Dalam pelaksanaannya, negara memegang peran penting sebagai pihak yang bertanggung jawab menjalankan tugas ri’ayah syu’un al-ummah, yakni mengurus berbagai kebutuhan rakyat. maka, Islam menawarkan solusi dan kebijakan konkret untuk mencegah serta mengatasi kemiskinan dan pengangguran.
Kebijakan pengentasan kemiskinan dan pengangguran dalam Khilafah, termasuk penyediaan layanan pendidikan dan kesehatan, dibiayai dari baitulmal, yaitu dari dua bagian. Pertama, bagian fai dan kharaj yang mencakup ganimah, fai, khumus, kharaj, jizyah, dan dharibah. Kedua, bagian kepemilikan umum yang mencakup tambang migas maupun nonmigas, laut, sungai, hutan, padang rumput, dan aset-aset yang diproteksi negara untuk keperluan khusus (Abdul Qadim Zallum, Al-Amwâl fî Dawlah al-Khilâfah).
Apabila masih ada rakyat yang menganggur dan kesulitan memenuhi kebutuhan pokoknya karena lemah, ia menjadi tanggung jawab pemimpin/khalifah. Rasulullah saw. bersabda, “Setiap kalian adalah pemimpin dan setiap pemimpin akan dimintai pertanggungjawaban atas yang dipimpinnya.” (HR Bukhari). Khalifah akan memberikan santunan bagi orang tersebut beserta keluarga yang menjadi tanggungannya.
Maka, Khilafah Islam memberikan santunan/bantuan dari baitulmal.
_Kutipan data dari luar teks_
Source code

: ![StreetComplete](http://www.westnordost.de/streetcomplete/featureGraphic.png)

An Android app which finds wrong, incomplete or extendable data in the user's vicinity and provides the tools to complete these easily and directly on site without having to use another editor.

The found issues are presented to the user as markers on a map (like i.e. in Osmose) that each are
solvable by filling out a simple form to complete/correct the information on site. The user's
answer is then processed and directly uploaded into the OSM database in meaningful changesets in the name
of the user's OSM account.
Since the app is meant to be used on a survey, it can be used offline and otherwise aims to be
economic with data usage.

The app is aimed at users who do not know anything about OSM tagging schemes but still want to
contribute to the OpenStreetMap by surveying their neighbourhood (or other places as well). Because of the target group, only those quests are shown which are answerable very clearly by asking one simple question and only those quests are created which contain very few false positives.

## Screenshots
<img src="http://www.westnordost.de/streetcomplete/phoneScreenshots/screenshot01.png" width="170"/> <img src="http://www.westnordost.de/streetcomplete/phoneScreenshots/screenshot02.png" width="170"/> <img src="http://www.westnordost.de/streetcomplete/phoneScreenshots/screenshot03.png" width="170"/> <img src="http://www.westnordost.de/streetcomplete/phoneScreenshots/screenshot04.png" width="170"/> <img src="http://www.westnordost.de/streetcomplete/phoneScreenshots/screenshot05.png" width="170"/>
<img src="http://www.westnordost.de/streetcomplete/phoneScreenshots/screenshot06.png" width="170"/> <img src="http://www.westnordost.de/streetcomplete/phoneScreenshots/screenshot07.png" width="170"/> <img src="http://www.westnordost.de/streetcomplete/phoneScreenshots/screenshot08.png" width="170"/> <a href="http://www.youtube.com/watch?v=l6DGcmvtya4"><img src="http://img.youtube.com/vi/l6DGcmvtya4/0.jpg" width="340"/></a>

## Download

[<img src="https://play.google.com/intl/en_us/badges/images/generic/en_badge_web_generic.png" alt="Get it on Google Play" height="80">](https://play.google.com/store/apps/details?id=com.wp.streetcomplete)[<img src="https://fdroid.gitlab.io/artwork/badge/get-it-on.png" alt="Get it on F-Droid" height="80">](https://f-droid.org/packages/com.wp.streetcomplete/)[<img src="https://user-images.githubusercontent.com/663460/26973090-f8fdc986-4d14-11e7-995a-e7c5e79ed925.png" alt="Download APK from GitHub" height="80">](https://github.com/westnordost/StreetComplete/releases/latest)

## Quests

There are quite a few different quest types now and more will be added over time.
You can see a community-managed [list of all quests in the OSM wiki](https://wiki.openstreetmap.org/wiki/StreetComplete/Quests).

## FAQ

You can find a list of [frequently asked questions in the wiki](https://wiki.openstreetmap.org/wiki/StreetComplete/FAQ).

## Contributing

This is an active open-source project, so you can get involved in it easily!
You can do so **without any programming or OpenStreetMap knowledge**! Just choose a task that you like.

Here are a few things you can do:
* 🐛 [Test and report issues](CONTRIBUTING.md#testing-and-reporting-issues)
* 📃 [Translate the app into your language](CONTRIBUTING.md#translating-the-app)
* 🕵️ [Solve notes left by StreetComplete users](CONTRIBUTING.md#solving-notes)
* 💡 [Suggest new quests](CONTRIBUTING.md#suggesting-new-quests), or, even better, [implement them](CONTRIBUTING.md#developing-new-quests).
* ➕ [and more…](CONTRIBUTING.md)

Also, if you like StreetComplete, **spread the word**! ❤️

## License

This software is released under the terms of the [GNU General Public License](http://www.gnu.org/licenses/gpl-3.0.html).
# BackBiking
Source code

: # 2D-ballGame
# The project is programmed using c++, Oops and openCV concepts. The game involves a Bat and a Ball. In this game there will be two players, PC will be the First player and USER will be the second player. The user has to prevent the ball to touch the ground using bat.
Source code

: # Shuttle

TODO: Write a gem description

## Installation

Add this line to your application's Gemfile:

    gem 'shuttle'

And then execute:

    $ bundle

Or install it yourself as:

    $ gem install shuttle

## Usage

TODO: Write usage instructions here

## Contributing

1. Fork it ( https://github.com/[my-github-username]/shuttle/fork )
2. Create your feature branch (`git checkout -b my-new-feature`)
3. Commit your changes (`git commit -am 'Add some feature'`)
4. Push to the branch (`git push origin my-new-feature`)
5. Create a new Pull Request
Jika baitulmal kosong, santunan bagi fakir miskin bisa diperoleh dari pemungutan pajak (dharibah) secara temporer dari laki-laki muslim yang kaya. Setelah kebutuhan untuk fakir miskin tercukupi, pemungutan dharibah akan dihentikan. Santunan dari baitulmal untuk rakyat yang membutuhkan bisa berupa uang tunai, bahan pangan, susu, pakaian, tempat tinggal, kendaraan, kursi roda, dll. sesuai dengan kebutuhan masing-masing individu. Khalifah dan struktur di bawahnya (muawin, wali/gubernur, amil/bupati-wali kota, camat, hingga kepala desa) akan melakukan pendataan secara amanah, tepat, dan detail terhadap orang-orang yang membutuhkan bantuan. Pendataan ini menggunakan prinsip kesederhanaan dalam administrasi dan birokrasi sehingga tidak mempersulit orang yang menerima bantuan. Tidak ada syarat harus ini dan itu, tiap-tiap rakyat yang membutuhkan akan diberikan bantuan sesuai dengan kebutuhannya.
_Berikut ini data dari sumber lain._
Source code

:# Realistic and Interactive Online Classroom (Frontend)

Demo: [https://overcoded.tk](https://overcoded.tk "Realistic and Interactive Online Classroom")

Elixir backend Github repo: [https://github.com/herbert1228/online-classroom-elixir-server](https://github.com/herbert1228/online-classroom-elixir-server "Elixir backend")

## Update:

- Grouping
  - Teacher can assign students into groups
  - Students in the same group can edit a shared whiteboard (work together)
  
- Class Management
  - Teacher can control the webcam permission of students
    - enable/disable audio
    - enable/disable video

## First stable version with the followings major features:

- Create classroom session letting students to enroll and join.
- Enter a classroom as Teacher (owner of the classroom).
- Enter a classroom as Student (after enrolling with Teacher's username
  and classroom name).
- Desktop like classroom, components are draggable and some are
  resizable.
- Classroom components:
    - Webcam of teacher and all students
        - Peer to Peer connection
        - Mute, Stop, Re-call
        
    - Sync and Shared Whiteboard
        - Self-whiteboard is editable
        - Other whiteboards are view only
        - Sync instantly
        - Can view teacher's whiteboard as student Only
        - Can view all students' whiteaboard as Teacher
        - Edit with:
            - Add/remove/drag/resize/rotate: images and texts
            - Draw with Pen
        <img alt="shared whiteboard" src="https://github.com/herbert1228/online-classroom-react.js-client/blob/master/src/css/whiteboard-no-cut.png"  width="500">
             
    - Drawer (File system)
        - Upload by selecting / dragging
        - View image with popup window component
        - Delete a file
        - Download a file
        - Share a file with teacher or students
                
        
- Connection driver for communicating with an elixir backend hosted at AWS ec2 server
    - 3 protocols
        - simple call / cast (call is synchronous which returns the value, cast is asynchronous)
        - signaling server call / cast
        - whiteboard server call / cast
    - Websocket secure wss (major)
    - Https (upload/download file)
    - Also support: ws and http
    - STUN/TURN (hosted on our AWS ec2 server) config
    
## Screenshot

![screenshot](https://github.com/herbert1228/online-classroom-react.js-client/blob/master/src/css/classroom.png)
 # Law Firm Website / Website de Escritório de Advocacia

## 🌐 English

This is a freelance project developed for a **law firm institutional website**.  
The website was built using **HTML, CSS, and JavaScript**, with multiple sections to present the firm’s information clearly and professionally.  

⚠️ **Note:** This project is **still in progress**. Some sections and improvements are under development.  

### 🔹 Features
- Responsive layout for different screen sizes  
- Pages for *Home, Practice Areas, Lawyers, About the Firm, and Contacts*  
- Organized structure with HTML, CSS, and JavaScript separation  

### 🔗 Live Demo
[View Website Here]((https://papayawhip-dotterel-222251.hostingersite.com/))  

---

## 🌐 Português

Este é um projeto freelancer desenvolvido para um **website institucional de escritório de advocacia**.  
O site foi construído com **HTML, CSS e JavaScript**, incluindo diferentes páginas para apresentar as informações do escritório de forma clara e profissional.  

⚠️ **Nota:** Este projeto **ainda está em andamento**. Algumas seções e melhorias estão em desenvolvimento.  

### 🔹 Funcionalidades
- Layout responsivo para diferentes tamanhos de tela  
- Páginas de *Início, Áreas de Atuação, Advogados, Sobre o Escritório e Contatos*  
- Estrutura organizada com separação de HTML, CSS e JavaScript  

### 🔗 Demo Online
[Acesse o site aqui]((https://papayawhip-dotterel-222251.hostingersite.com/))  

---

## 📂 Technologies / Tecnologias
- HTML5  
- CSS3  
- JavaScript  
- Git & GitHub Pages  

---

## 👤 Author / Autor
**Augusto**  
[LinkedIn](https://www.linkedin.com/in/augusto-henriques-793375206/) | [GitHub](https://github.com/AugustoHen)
Adapun jumlah bantuan yang diberikan Khilafah harus sampai pada level mencukupi kebutuhan individu tersebut, bukan sekadar memberi bantuan sebagaimana kondisi saat ini. Seperti jika bantuan yang dibutuhkan adalah beras dan diberikan per bulan, jumlahnya harus cukup untuk kebutuhan sebulan berdasarkan jumlah anggota keluarga.
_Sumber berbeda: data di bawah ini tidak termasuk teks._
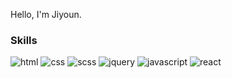 Hello, I'm Jiyoun.
 
### Skills
<img src="https://img.shields.io/badge/html5-%23E34F26.svg?style=for-the-badge&logo=html5&logoColor=white" alt="html">
<img src="https://img.shields.io/badge/css3-%231572B6.svg?style=for-the-badge&logo=css3&logoColor=white" alt="css">
<img src="https://img.shields.io/badge/Scss-CC6699?style=for-the-badge&logo=Sass&logoColor=white" alt="scss">
<img src="https://img.shields.io/badge/jquery-%230769AD.svg?style=for-the-badge&logo=jquery&logoColor=white" alt="jquery">
<img src="https://img.shields.io/badge/javascript-%23323330.svg?style=for-the-badge&logo=javascript&logoColor=%23F7DF1E" alt="javascript">
<img src="https://img.shields.io/badge/react-%2320232a.svg?style=for-the-badge&logo=react&logoColor=%2361DAFB" alt="react">

<!--
**kangjiyoun/kangjiyoun** is a ✨ _special_ ✨ repository because its `README.md` (this file) appears on your GitHub profile.

Here are some ideas to get you started:

- 🔭 (2019.04 ~ 2021.10) 학회, 쇼핑몰 등 30여개 신규프로젝트 참여 
- 🌱 I’m currently learning Javascript, React, Scss.
- 👯 I’m looking to collaborate on ...
- 🤔 I’m looking for help with ...
- 💬 Ask me about ...
- 📫 How to reach me: ...
- 😄 Pronouns: ...
- ⚡ Fun fact: ...
-->



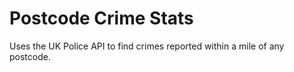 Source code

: # Postcode Crime Stats
Uses the UK Police API to find crimes reported within a mile of any postcode.
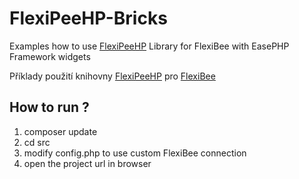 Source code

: # FlexiPeeHP-Bricks

Examples how to use [FlexiPeeHP](https://github.com/Spoje-NET/FlexiPeeHP) Library for FlexiBee with EasePHP Framework widgets

Příklady použití knihovny [FlexiPeeHP](https://github.com/Spoje-NET/FlexiPeeHP) pro [FlexiBee](https://flexibee.eu/)


How to run ?
------------

1) composer update
2) cd src
3) modify config.php to use custom FlexiBee connection
4) open the project url in browser


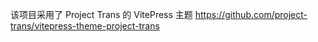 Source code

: <!--markdownlint-disable MD028 MD033 MD036 MD041 MD045 MD051-->



该项目采用了 Project Trans 的 VitePress 主题 <https://github.com/project-trans/vitepress-theme-project-trans>
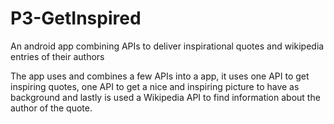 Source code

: # P3-GetInspired
An android app combining APIs to deliver inspirational quotes and wikipedia entries of their authors

The app uses and combines a few APIs into a app, it uses one API to get inspiring quotes, one API to get a nice and inspiring picture to have as background and lastly is used a Wikipedia API to find information about the author of the quote.
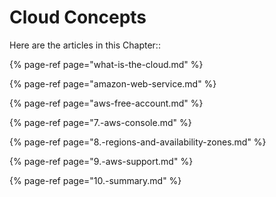 # Cloud Concepts

Here are the articles in this Chapter::

{% page-ref page="what-is-the-cloud.md" %}

{% page-ref page="amazon-web-service.md" %}

{% page-ref page="aws-free-account.md" %}

{% page-ref page="7.-aws-console.md" %}

{% page-ref page="8.-regions-and-availability-zones.md" %}

{% page-ref page="9.-aws-support.md" %}

{% page-ref page="10.-summary.md" %}













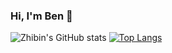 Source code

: ### Hi, I'm Ben 👋

<!--
**zbl14/zbl14** is a ✨ _special_ ✨ repository because its `README.md` (this file) appears on your GitHub profile.

Here are some ideas to get you started:

- 🔭 I’m currently working on ...
- 🌱 I’m currently learning ...
- 👯 I’m looking to collaborate on ...
- 🤔 I’m looking for help with ...
- 💬 Ask me about ...
- 📫 How to reach me: ...
- 😄 Pronouns: ...
- ⚡ Fun fact: ...
-->

![Zhibin's GitHub stats](https://github-readme-stats-zbl14.vercel.app/api?username=zbl14&show_icons=true)
[![Top Langs](https://github-readme-stats-zbl14.vercel.app/api/top-langs/?username=zbl14)](https://github.com/anuraghazra/github-readme-stats)
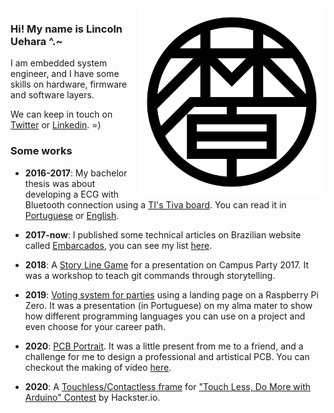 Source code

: <img src="/img/GitHubProfile.png" align="right" width="300">

### Hi! My name is Lincoln Uehara ^.~

I am embedded system engineer, and I have some skills on hardware, firmware and software layers. 

We can keep in touch on [Twitter](https://twitter.com/LincolnUehara) or [Linkedin](https://www.linkedin.com/in/lincoln-uehara/). =)

### Some works

* **2016-2017**: My bachelor thesis was about developing a ECG with Bluetooth connection using a [TI's Tiva board](https://www.ti.com/tool/EK-TM4C123GXL). You can read it in [Portuguese](https://repositorio.unesp.br/bitstream/handle/11449/155292/000881439.pdf) or [English](https://eventos.ufabc.edu.br/siimsps/files/id165.pdf).

* **2017-now**: I published some technical articles on Brazilian website called [Embarcados](https://www.embarcados.com.br/), you can see my list [here](https://www.embarcados.com.br/author/evertonuehara/).

* **2018**: A [Story Line Game](https://github.com/LincolnUehara/storylineGame) for a presentation on Campus Party 2017. It was a workshop to teach git commands through storytelling.

* **2019**: [Voting system for parties](https://github.com/LincolnUehara/dc-voting) using a landing page on a Raspberry Pi Zero. It was a presentation (in Portuguese) on my alma mater to show how different programming languages you can use on a project and even choose for your career path.

* **2020**: [PCB Portrait](https://www.hackster.io/lin_hara/pcb-portrait-aquarius-eca035). It was a little present from me to a friend, and a challenge for me to design a professional and artistical PCB. You can checkout the making of video [here](https://www.youtube.com/watch?v=2W8A3zgU_Mk).

* **2020**: A [Touchless/Contactless frame](https://www.hackster.io/lin_hara/touchless-frame-fd138e) for ["Touch Less, Do More
with Arduino" Contest](https://www.hackster.io/contests/touchlessdomore) by Hackster.io.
Setelah diberikan bantuan, negara Khilafah akan terus memantau perkembangan kondisi ekonomi penerima bantuan. Jika yang bersangkutan sudah mampu bekerja dan mencukupi kebutuhan sehari-hari, negara akan menghentikan bantuan pangan untuknya. Dengan mekanisme berdasarkan syariat ini, Khilafah mampu mengentaskan rakyat dari kemiskinan dan pengangguran sehingga mewujudkan kesejahteraan bagi seluruh rakyat. Wallahualam bissab.